■ Provided information ■
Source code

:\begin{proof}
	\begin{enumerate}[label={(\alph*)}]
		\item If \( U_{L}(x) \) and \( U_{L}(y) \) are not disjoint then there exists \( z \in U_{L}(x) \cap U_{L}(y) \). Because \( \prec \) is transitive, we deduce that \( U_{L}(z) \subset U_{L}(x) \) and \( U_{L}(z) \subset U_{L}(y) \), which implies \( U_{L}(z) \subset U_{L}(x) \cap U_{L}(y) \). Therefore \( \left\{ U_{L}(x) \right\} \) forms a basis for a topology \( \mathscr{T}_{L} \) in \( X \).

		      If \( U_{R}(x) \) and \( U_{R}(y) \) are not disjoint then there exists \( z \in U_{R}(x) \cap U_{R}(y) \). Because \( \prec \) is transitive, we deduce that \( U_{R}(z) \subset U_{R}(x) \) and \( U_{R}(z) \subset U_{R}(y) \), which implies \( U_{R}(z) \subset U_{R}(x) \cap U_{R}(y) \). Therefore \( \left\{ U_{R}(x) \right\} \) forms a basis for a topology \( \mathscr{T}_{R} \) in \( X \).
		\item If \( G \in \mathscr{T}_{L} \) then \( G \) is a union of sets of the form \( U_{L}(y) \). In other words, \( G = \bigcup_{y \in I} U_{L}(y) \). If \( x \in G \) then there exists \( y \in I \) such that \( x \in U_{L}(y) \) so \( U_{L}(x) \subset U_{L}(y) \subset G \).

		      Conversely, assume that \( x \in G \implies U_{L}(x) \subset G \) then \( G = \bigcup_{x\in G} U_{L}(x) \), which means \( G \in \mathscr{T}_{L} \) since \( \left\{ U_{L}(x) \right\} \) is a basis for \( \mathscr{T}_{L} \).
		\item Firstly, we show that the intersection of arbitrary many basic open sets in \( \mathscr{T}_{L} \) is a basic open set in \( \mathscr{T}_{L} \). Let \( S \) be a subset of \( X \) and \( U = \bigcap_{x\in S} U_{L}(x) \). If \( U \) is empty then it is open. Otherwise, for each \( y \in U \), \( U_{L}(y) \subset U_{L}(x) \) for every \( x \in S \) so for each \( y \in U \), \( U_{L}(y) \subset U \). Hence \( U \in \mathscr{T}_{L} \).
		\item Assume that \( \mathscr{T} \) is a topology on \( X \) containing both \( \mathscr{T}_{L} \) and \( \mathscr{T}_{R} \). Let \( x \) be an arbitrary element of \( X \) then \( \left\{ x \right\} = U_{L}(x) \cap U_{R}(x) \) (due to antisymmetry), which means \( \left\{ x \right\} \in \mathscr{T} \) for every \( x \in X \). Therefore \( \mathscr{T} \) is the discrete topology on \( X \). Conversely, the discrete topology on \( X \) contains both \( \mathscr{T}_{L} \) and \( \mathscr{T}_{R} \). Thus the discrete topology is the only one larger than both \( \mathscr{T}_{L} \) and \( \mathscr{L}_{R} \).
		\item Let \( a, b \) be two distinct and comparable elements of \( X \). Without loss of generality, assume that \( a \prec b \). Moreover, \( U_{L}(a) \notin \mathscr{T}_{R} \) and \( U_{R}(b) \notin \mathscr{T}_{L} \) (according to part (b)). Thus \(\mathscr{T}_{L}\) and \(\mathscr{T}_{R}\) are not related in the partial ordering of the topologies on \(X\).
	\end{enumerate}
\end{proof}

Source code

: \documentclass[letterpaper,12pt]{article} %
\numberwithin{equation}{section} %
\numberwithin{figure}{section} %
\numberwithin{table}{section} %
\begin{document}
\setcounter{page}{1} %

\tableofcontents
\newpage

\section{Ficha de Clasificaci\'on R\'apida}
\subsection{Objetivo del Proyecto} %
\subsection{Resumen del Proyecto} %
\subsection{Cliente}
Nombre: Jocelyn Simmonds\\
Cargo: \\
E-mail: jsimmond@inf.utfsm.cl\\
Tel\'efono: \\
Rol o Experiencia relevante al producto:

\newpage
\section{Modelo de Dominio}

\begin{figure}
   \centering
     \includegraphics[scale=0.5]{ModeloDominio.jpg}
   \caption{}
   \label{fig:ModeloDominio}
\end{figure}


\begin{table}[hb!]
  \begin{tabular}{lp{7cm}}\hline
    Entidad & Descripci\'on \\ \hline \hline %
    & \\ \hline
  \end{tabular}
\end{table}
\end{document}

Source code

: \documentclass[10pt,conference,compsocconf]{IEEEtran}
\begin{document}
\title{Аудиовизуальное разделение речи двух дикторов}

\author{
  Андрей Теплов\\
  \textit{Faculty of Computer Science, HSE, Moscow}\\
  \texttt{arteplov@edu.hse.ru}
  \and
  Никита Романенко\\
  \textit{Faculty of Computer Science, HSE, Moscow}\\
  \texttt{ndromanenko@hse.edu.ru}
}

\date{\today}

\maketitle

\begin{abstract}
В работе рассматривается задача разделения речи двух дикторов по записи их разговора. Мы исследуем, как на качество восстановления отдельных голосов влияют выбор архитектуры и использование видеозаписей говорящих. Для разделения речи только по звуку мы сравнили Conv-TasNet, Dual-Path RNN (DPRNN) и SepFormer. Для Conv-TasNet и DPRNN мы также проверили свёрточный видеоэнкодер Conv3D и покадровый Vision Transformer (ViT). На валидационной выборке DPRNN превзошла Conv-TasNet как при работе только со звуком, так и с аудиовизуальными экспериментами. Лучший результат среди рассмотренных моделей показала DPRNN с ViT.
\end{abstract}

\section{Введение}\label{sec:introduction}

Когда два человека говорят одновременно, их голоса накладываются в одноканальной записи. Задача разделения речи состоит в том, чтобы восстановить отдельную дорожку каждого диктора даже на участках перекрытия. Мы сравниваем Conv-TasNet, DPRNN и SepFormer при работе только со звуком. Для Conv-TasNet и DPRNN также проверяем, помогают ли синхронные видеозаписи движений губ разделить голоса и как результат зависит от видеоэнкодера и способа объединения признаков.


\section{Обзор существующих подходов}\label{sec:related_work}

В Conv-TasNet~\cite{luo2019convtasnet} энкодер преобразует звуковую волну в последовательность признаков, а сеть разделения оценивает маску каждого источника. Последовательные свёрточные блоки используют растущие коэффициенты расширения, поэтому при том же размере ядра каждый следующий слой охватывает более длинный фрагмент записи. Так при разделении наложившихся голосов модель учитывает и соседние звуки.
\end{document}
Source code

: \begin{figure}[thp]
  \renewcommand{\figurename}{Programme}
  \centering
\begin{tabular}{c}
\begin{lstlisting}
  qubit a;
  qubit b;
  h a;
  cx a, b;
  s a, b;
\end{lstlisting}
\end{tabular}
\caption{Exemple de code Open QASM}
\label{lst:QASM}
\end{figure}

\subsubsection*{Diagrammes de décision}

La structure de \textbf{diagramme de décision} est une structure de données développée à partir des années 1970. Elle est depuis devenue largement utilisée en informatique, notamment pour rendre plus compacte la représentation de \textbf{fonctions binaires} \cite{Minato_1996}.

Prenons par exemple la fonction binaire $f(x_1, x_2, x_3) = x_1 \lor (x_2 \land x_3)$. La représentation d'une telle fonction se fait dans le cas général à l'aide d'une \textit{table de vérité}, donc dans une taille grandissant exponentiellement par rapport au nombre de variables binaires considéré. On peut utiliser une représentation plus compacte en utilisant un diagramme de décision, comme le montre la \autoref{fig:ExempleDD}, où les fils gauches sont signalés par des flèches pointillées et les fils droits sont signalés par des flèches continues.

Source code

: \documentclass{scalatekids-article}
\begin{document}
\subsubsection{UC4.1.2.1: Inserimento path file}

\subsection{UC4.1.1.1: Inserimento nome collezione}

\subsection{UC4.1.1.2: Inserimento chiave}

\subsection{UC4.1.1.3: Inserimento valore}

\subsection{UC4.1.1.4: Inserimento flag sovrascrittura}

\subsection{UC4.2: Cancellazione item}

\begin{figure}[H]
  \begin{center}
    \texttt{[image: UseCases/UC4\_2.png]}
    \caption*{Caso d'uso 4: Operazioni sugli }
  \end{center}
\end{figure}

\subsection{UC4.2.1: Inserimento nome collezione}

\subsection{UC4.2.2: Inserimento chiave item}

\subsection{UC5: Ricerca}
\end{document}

■ Exercise details ■
Once you reach the line containing "Conversely, assume that", include it and stop; until then, reproduce each line of the listing from its start exactly.

■ Response area ■
Source code

:\begin{proof}
	\begin{enumerate}[label={(\alph*)}]
		\item If \( U_{L}(x) \) and \( U_{L}(y) \) are not disjoint then there exists \( z \in U_{L}(x) \cap U_{L}(y) \). Because \( \prec \) is transitive, we deduce that \( U_{L}(z) \subset U_{L}(x) \) and \( U_{L}(z) \subset U_{L}(y) \), which implies \( U_{L}(z) \subset U_{L}(x) \cap U_{L}(y) \). Therefore \( \left\{ U_{L}(x) \right\} \) forms a basis for a topology \( \mathscr{T}_{L} \) in \( X \).

		      If \( U_{R}(x) \) and \( U_{R}(y) \) are not disjoint then there exists \( z \in U_{R}(x) \cap U_{R}(y) \). Because \( \prec \) is transitive, we deduce that \( U_{R}(z) \subset U_{R}(x) \) and \( U_{R}(z) \subset U_{R}(y) \), which implies \( U_{R}(z) \subset U_{R}(x) \cap U_{R}(y) \). Therefore \( \left\{ U_{R}(x) \right\} \) forms a basis for a topology \( \mathscr{T}_{R} \) in \( X \).
		\item If \( G \in \mathscr{T}_{L} \) then \( G \) is a union of sets of the form \( U_{L}(y) \). In other words, \( G = \bigcup_{y \in I} U_{L}(y) \). If \( x \in G \) then there exists \( y \in I \) such that \( x \in U_{L}(y) \) so \( U_{L}(x) \subset U_{L}(y) \subset G \).

		      Conversely, assume that \( x \in G \implies U_{L}(x) \subset G \) then \( G = \bigcup_{x\in G} U_{L}(x) \), which means \( G \in \mathscr{T}_{L} \) since \( \left\{ U_{L}(x) \right\} \) is a basis for \( \mathscr{T}_{L} \).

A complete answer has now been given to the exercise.